Earl of Dorset is a title that has been created at least four times in the Peerage of England. Some of its holders have at various times also held the rank of marquess and, from 1720, duke.

A possible first creation is not well documented. About 1070 Osmund, or Osmer, is said to have been created earl of Dorset, but the authority is a very late one and Osmund described himself simply as bishop. William de Mohun appears as earl of Dorset or Somerset, these two shires being in early times united under a single sheriff.

It was later created in 1411 for Thomas Beaufort, who was later created Duke of Exeter.
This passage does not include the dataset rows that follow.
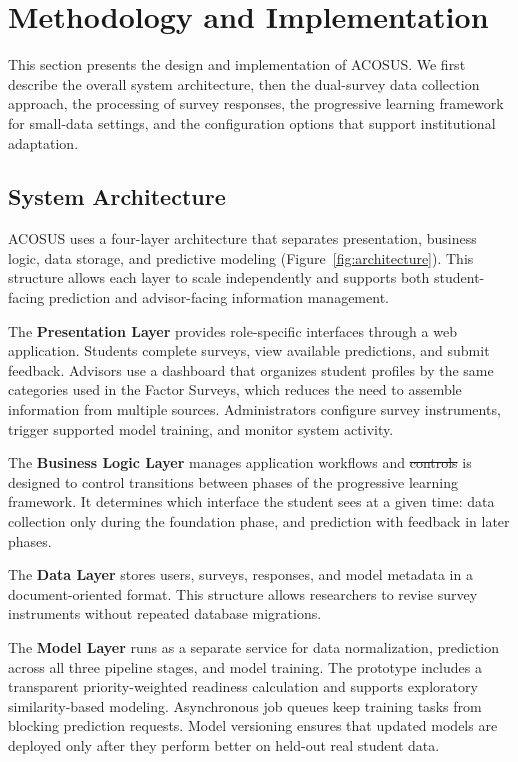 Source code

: \documentclass[letterpaper,11pt]{article}
\newcommand{\DIFdel}[1]{%
  \begingroup\setlength{\fboxsep}{0.5pt}%
  \colorbox{diffdelbg}{\textcolor{diffdeltext}{\sout{#1}}}%
  \endgroup}
\newcommand{\DIFadd}[1]{%
  \begingroup\setlength{\fboxsep}{0.5pt}%
  \colorbox{diffaddbg}{\textcolor{diffaddtext}{#1}}%
  \endgroup}
\begin{document}
\section{Methodology and Implementation}\label{sec:methodology}

This section presents the design and implementation of ACOSUS. We first describe the overall system architecture, then the dual-survey data collection approach, the processing of survey responses, the progressive learning framework for small-data settings, and the configuration options that support institutional adaptation.

\subsection{System Architecture}\label{subsec:sysarch}

ACOSUS uses a four-layer architecture that separates presentation, business logic, data storage, and predictive modeling (Figure~\ref{fig:architecture}). This structure allows each layer to scale independently and supports both student-facing prediction and advisor-facing information management.

The \textbf{Presentation Layer} provides role-specific interfaces through a web application. Students complete surveys, view \DIFadd{available} predictions, and submit feedback. Advisors use a dashboard that organizes student profiles by the same categories used in the Factor Surveys, which reduces the need to assemble information from multiple sources. Administrators configure survey instruments, trigger \DIFadd{supported} model training, and monitor system activity.

The \textbf{Business Logic Layer} manages application workflows and \DIFdel{controls} \DIFadd{is} \DIFadd{designed} \DIFadd{to} \DIFadd{control} transitions between phases of the progressive learning framework. It determines which interface the student sees at a given time: data collection only during the foundation phase, and prediction with feedback in later phases.

The \textbf{Data Layer} stores users, surveys, responses, and model metadata in a document-oriented format. This structure allows researchers to revise survey instruments without repeated database migrations.

The \textbf{Model Layer} runs as a separate service for data normalization, prediction across all three pipeline stages, and model training. \DIFadd{The} \DIFadd{prototype} \DIFadd{includes} \DIFadd{a} \DIFadd{transparent} \DIFadd{priority-weighted} \DIFadd{readiness} \DIFadd{calculation} \DIFadd{and} \DIFadd{supports} \DIFadd{exploratory} \DIFadd{similarity-based} \DIFadd{modeling.} Asynchronous job queues keep training tasks from blocking prediction requests. Model versioning ensures that updated models are deployed only after they perform better on held-out real student data.
\end{document}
The peerages became extinct on his death. It was next created in 1441 for Edmund Beaufort who was later created first Marquess of Dorset (1442) and then Duke of Somerset (1446). These titles were forfeited by the second duke in 1464.

The last creation was in 1604 for Thomas Sackville, 1st Baron Buckhurst. In 1720 the seventh earl was created Duke of Dorset in the Peerage of Great Britain. On the death of the fifth duke in 1843 the peerages became extinct.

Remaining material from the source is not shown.